Source texts of formatted documents:
* * *

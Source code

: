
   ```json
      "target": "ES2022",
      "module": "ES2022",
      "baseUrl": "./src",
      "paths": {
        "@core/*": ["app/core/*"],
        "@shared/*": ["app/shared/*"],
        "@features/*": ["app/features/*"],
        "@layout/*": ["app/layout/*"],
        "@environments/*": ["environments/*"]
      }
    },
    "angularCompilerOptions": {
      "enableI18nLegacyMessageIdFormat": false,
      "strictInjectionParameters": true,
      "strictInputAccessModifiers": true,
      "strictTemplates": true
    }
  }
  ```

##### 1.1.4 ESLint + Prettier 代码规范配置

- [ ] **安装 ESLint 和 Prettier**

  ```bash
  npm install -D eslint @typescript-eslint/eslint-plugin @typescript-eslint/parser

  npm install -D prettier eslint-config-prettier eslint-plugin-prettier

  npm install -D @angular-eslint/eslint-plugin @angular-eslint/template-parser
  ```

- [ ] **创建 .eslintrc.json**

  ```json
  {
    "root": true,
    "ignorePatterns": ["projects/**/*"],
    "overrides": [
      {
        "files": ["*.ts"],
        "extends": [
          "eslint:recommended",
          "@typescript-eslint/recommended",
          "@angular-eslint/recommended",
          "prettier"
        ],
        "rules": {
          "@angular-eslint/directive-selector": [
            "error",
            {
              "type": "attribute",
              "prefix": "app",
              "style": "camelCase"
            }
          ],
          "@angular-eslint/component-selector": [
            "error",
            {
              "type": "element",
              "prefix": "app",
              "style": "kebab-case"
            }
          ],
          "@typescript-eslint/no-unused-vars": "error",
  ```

* * *

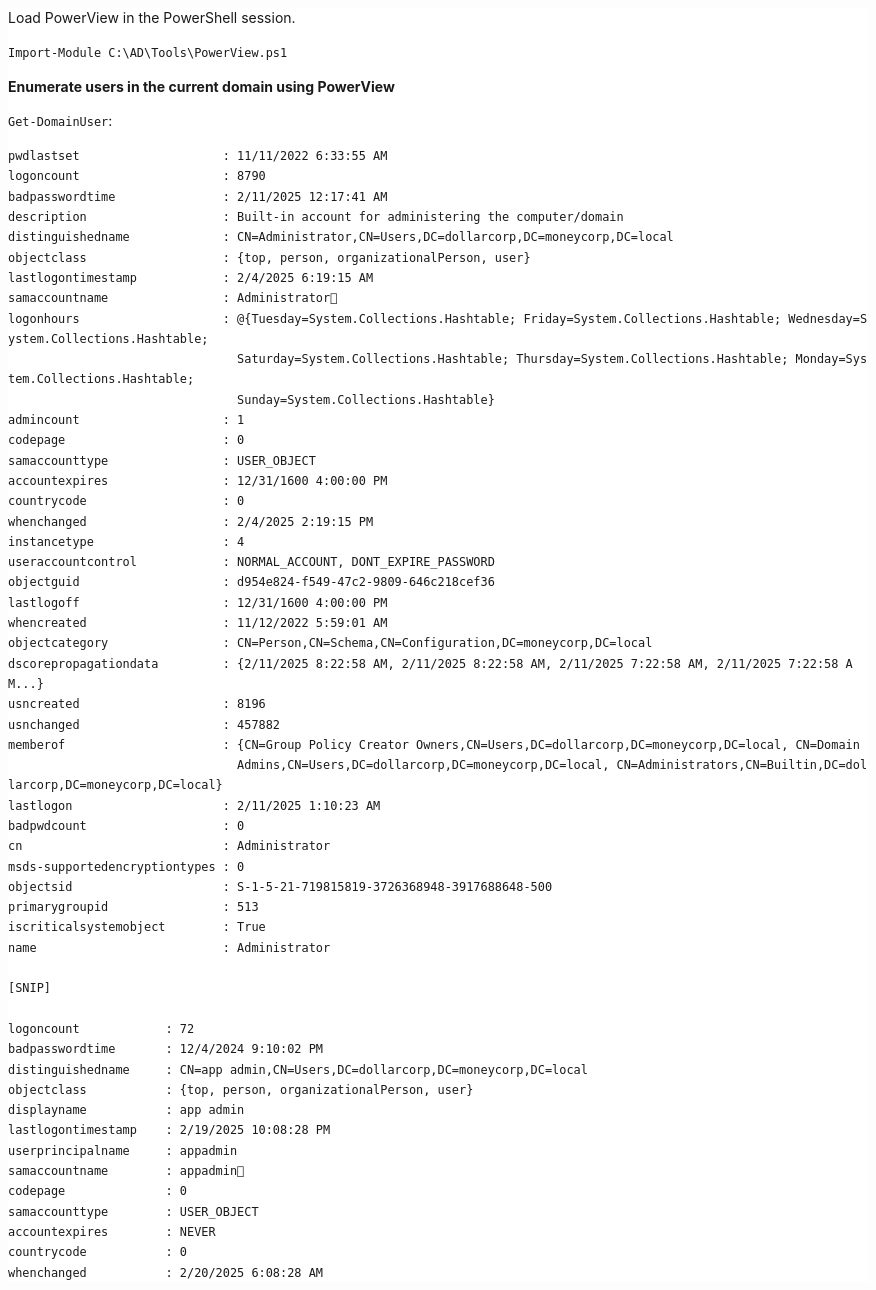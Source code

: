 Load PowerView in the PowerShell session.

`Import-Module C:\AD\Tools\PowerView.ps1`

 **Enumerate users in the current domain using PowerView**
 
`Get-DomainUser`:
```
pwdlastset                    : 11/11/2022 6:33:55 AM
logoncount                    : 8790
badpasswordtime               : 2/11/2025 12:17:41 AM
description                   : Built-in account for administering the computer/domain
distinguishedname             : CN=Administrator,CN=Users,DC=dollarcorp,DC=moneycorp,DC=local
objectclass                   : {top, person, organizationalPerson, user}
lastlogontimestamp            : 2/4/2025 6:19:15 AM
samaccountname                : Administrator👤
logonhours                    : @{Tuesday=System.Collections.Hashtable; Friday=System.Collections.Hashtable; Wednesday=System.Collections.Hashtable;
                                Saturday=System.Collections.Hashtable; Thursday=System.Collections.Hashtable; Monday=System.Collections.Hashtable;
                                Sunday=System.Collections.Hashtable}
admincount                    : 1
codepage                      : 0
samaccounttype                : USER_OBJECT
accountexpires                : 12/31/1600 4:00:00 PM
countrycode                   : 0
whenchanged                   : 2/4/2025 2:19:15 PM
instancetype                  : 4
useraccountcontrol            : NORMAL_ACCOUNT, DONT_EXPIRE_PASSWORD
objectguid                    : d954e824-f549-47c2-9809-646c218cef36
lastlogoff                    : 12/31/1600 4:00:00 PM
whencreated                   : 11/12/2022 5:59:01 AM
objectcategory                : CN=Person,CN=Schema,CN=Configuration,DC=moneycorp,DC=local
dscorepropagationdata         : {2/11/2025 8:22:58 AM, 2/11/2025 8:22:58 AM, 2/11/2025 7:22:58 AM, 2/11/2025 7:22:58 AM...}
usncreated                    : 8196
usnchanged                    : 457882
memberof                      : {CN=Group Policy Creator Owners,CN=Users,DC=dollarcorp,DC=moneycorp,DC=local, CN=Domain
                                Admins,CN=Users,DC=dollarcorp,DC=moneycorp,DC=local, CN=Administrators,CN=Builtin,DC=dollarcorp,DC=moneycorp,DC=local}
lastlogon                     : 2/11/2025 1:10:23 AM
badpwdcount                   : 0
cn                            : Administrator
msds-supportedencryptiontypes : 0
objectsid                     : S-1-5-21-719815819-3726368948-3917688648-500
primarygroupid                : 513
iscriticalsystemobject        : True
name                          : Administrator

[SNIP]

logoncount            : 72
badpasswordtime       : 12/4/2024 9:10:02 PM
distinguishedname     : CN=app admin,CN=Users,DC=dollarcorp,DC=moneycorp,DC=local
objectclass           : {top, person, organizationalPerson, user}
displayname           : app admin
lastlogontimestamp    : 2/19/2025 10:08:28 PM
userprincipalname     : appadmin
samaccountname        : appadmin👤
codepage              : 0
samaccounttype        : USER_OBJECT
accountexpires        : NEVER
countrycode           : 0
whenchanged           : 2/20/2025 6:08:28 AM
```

* * *

What lines above hold the word "distinguishedname"? Pull each one out.

distinguishedname             : CN=Administrator,CN=Users,DC=dollarcorp,DC=moneycorp,DC=local
distinguishedname     : CN=app admin,CN=Users,DC=dollarcorp,DC=moneycorp,DC=local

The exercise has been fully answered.